One last point about arrays - it is often quite cumbersome to define them by hand. Imagine if you wanted to make an array for hundreds of files? Luckily you can also declare them from for loops too:
ARRAY2=($(for i in *.txt
do
echo $i
done))
This doesn’t look very neat though - you can actually write a for loop like this on a single line - i.e.:
ARRAY2=($(for i in *.txt ;do echo $i; done))
Where ;
indicates a separate line.
The convenience of arrays, like much of this tutorial will become much more apparent as you become more experienced in using Unix for bioinformatics.
So far we have learned a lot about bash as a programming language - but can we use it to write a program? Well actually… yes! This is extremely easy and it is exactly what we set out to do when we write a bash script.
Let’s start with a really basic example. Type nano
into
the command line in order to open the nano
text editor.
Note that you can also use one of your GUI editors like
notepad++, Gedit or Atom.
Then we can write a simple bash script, like so:
#!/bin/sh
# a simple bash script
echo "Hello world"
exit
Save it as hello_world.sh. You can take another look at the output
with cat or less if you want to check you saved it properly. Let’s
breakdown some of the script.
- First of all there is this #!/bin/sh
line. You don’t need
to worry too much about that - it’s just good practice to ensure the
script is run in the bash language.
- We also have another line starting with #
- this is just
a comment. Here it explains something about the script. Comments are
really important actually and you should fill your script with them -
they are a good way of letting yourself know what you have done. Again,
they can be invaluable when you come back to your scripts after some
time away…
Now we can actually run the script. We do that like so:
sh hello_world.sh.
You just wrote your first program.
You can also write a script that is interactive. Let’s write another script to take an input from the command line.

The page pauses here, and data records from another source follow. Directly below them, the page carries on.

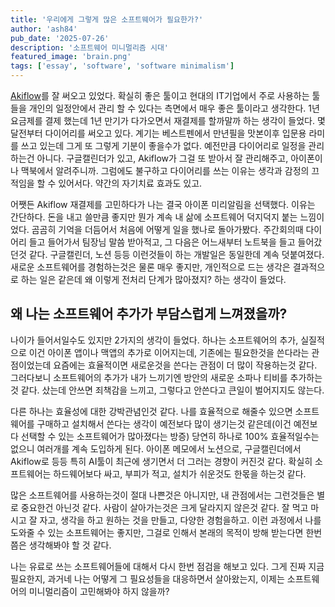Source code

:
 ```yaml
---
title: '우리에게 그렇게 많은 소프트웨어가 필요한가?'
author: 'ash84'
pub_date: '2025-07-26'
description: '소프트웨어 미니멀리즘 시대'
featured_image: 'brain.png'
tags: ['essay', 'software', 'software minimalism']
---
```


[Akiflow](/2025/01/31/akiflow-adoption-utilization/)를 잘 써오고 있었다. 확실히 좋은 툴이고 현대의 IT기업에서 주로 사용하는 툴들을 개인의 일정안에서 관리 할 수 있다는 측면에서 매우 좋은 툴이라고 생각한다. 1년 요금제를 결제 했는데 1년 만기가 다가오면서 재결제를 할까말까 하는 생각이 들었다. 몇달전부터 다이어리를 써오고 있다. 계기는 베스트펜에서 만년필을 맛본이후 입문용 라미를 쓰고 있는데 그게 또 그렇게 기분이 좋을수가 없다. 예전만큼 다이어리로 일정을 관리하는건 아니다. 구글캘린더가 있고, Akiflow가 그걸 또 받아서 잘 관리해주고, 아이폰이나 맥북에서 알려주니까. 그럼에도 불구하고 다이어리를 쓰는 이유는 생각과 감정의 끄적임을 할 수 있어서다. 약간의 자기치료 효과도 있고. 

어쨋든 Akiflow 재결제를 고민하다가 나는 결국 아이폰 미리알림을 선택했다. 이유는 간단하다. 돈을 내고 쓸만큼 좋지만 뭔가 계속 내 삶에 소프트웨어 덕지덕지 붙는 느낌이었다. 곰곰히 기억을 더듬어서 처음에 어떻게 일을 했나로 돌아가봤다. 주간회의때 다이어리 들고 들어가서 팀장님 말씀 받아적고, 그 다음은 어느새부터 노트북을 들고 들어갔던것 같다. 구글캘린더, 노션 등등 이런것들이 하는 개발일은 동일한데 계속 덧붙여졌다. 새로운 소프트웨어를 경험하는것은 물론 매우 좋지만, 개인적으로 드는 생각은 결과적으로 하는 일은 같은데 왜 이렇게 전처리 단계가 많아졌지? 하는 생각이 들었다. 


## 왜 나는 소프트웨어 추가가 부담스럽게 느껴졌을까? 


나이가 들어서일수도 있지만 2가지의 생각이 들었다. 하나는 소프트웨어의 추가, 실질적으로 이건 아이폰 앱이나 맥앱의 추가로 이어지는데, 기존에는 필요한것을 쓴다라는 관점이었는데 요즘에는 효율적이면 새로운것을 쓴다는 관점이 더 많이 작용하는것 같다. 그러다보니 소프트웨어의 추가가 내가 느끼기엔 방안의 새로운 소파나 티비를 추가하는 것 같다. 샀는데 안쓰면 죄책감을 느끼고, 그렇다고 안쓴다고 큰일이 벌어지지도 않는다. 

다른 하나는 효율성에 대한 강박관념인것 같다. 나를 효율적으로 해줄수 있으면 소프트웨어를 구매하고 설치해서 쓴다는 생각이 예전보다 많이 생기는것 같은데(이건 예전보다 선택할 수 있는 소프트웨어가 많아졌다는 방증) 당연히 하나로 100% 효율적일수는 없으니 여러개를 계속 도입하게 된다. 아이폰 메모에서 노션으로, 구글캘린더에서 Akiflow로 등등 특히 AI툴이 최근에 생기면서 더 그러는 경향이 커진것 같다. 확실히 소프트웨어는 하드웨어보다 싸고, 부피가 적고, 설치가 쉬운것도 한몫을 하는것 같다. 

많은 소프트웨어를 사용하는것이 절대 나쁜것은 아니지만, 내 관점에서는 그런것들은 별로 중요한건 아닌것 같다. 사람이 살아가는것은 크게 달라지지 않은것 같다. 잘 먹고 마시고 잘 자고, 생각을 하고 원하는 것을 만들고, 다양한 경험을하고. 이런 과정에서 나를 도와줄 수 있는 소프트웨어는 좋지만, 그걸로 인해서 본래의 목적이 방해 받는다면 한번쯤은 생각해봐야 할 것 같다.

나는 유료로 쓰는 소프트웨어들에 대해서 다시 한번 점검을 해보고 있다. 그게 진짜 지금 필요한지, 과거네 나는 어떻게 그 필요성들을 대응하면서 살아왔는지, 이제는 소프트웨어의 미니멀리즘이 고민해봐야 하지 않을까?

Open nano and create a script with the following:
#!/bin/sh
# a simple bash script with input
echo "My name is ${1} and my best friend is ${2}"
exit
Save it as name_script.sh
. In this script, the
${1}
and ${2}
variables are just specifying
that this script will take the first and second
arguments to the script from the command line. Let’s see it in
action.
sh name_script.sh David Chris
Feel free to add whatever combination you want in here. You can actually try running this without the arguments too and see that it still works, just the output doesn’t make much sense.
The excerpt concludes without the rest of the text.